Nothing but the lines from the one containing "## 電子元件（Component）" through the one containing "### calculateDelay()", both included, should be given again, each exactly as written below.

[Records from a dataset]
Content starts

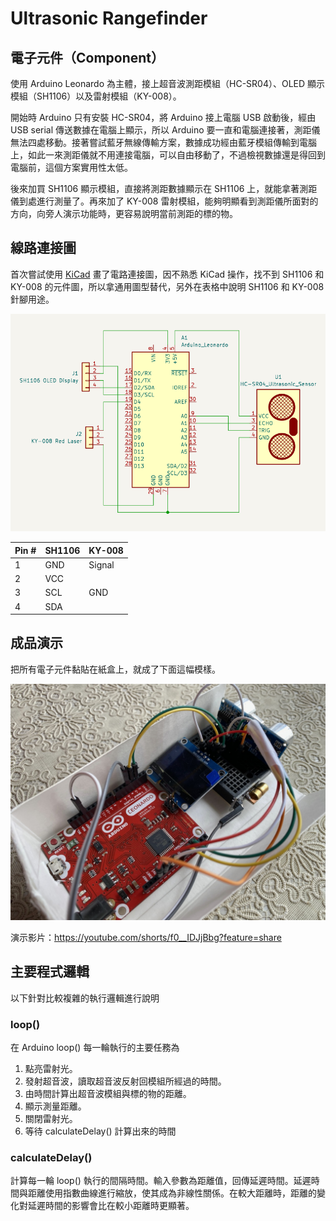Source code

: # Ultrasonic Rangefinder 

## 電子元件（Component）

使用 Arduino Leonardo 為主體，接上超音波測距模組（HC-SR04）、OLED 顯示模組（SH1106）以及雷射模組（KY-008）。

開始時 Arduino 只有安裝 HC-SR04，將 Arduino 接上電腦 USB 啟動後，經由 USB serial 傳送數據在電腦上顯示，所以 Arduino 要一直和電腦連接著，測距儀無法四處移動。接著嘗試藍牙無線傳輸方案，數據成功經由藍牙模組傳輸到電腦上，如此一來測距儀就不用連接電腦，可以自由移動了，不過檢視數據還是得回到電腦前，這個方案實用性太低。

後來加買 SH1106 顯示模組，直接將測距數據顯示在 SH1106 上，就能拿著測距儀到處進行測量了。再來加了 KY-008 雷射模組，能夠明顯看到測距儀所面對的方向，向旁人演示功能時，更容易說明當前測距的標的物。

## 線路連接圖

首次嘗試使用 [KiCad](https://www.kicad.org/) 畫了電路連接圖，因不熟悉 KiCad 操作，找不到 SH1106 和 KY-008 的元件圖，所以拿通用圖型替代，另外在表格中說明 SH1106 和 KY-008 針腳用途。

![schematic](schematic.svg)

| Pin # | SH1106 | KY-008 |
| ----- | ------ | ------ |
| 1     | GND    | Signal |
| 2     | VCC    |        |
| 3     | SCL    | GND    |
| 4     | SDA    |        |

## 成品演示

把所有電子元件黏貼在紙盒上，就成了下面這幅模樣。

![Ultrasonic_Rangefinder](Ultrasonic_Rangefinder.jpeg)

演示影片：https://youtube.com/shorts/f0__IDJjBbg?feature=share

## 主要程式邏輯

以下針對比較複雜的執行邏輯進行說明

### loop()

在 Arduino loop() 每一輪執行的主要任務為

1. 點亮雷射光。
2. 發射超音波，讀取超音波反射回模組所經過的時間。
3. 由時間計算出超音波模組與標的物的距離。
4. 顯示測量距離。
5. 關閉雷射光。
6. 等待 calculateDelay() 計算出來的時間

### calculateDelay()

計算每一輪 loop() 執行的間隔時間。輸入參數為距離值，回傳延遲時間。延遲時間與距離使用指數曲線進行縮放，使其成為非線性關係。在較大距離時，距離的變化對延遲時間的影響會比在較小距離時更顯著。
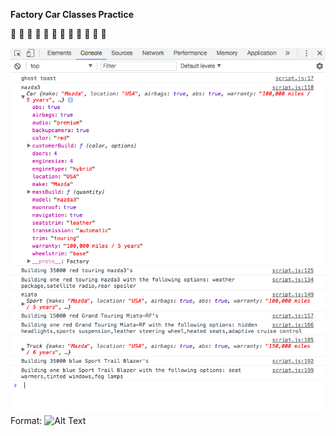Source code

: **Factory Car Classes Practice**

:car: :taxi: :blue_car: :truck: :car: :taxi: :blue_car: :truck: :car: :taxi: :blue_car: :truck:

![Screen shot of console logged from assignment](/images/shot.png)
Format: ![Alt Text](url)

Content ends

RESPONSE TO THIS TASK:
## 電子元件（Component）

使用 Arduino Leonardo 為主體，接上超音波測距模組（HC-SR04）、OLED 顯示模組（SH1106）以及雷射模組（KY-008）。

開始時 Arduino 只有安裝 HC-SR04，將 Arduino 接上電腦 USB 啟動後，經由 USB serial 傳送數據在電腦上顯示，所以 Arduino 要一直和電腦連接著，測距儀無法四處移動。接著嘗試藍牙無線傳輸方案，數據成功經由藍牙模組傳輸到電腦上，如此一來測距儀就不用連接電腦，可以自由移動了，不過檢視數據還是得回到電腦前，這個方案實用性太低。

後來加買 SH1106 顯示模組，直接將測距數據顯示在 SH1106 上，就能拿著測距儀到處進行測量了。再來加了 KY-008 雷射模組，能夠明顯看到測距儀所面對的方向，向旁人演示功能時，更容易說明當前測距的標的物。

## 線路連接圖

首次嘗試使用 [KiCad](https://www.kicad.org/) 畫了電路連接圖，因不熟悉 KiCad 操作，找不到 SH1106 和 KY-008 的元件圖，所以拿通用圖型替代，另外在表格中說明 SH1106 和 KY-008 針腳用途。

![schematic](schematic.svg)

| Pin # | SH1106 | KY-008 |
| ----- | ------ | ------ |
| 1     | GND    | Signal |
| 2     | VCC    |        |
| 3     | SCL    | GND    |
| 4     | SDA    |        |

## 成品演示

把所有電子元件黏貼在紙盒上，就成了下面這幅模樣。

![Ultrasonic_Rangefinder](Ultrasonic_Rangefinder.jpeg)

演示影片：https://youtube.com/shorts/f0__IDJjBbg?feature=share

## 主要程式邏輯

以下針對比較複雜的執行邏輯進行說明

### loop()

在 Arduino loop() 每一輪執行的主要任務為

1. 點亮雷射光。
2. 發射超音波，讀取超音波反射回模組所經過的時間。
3. 由時間計算出超音波模組與標的物的距離。
4. 顯示測量距離。
5. 關閉雷射光。
6. 等待 calculateDelay() 計算出來的時間

### calculateDelay()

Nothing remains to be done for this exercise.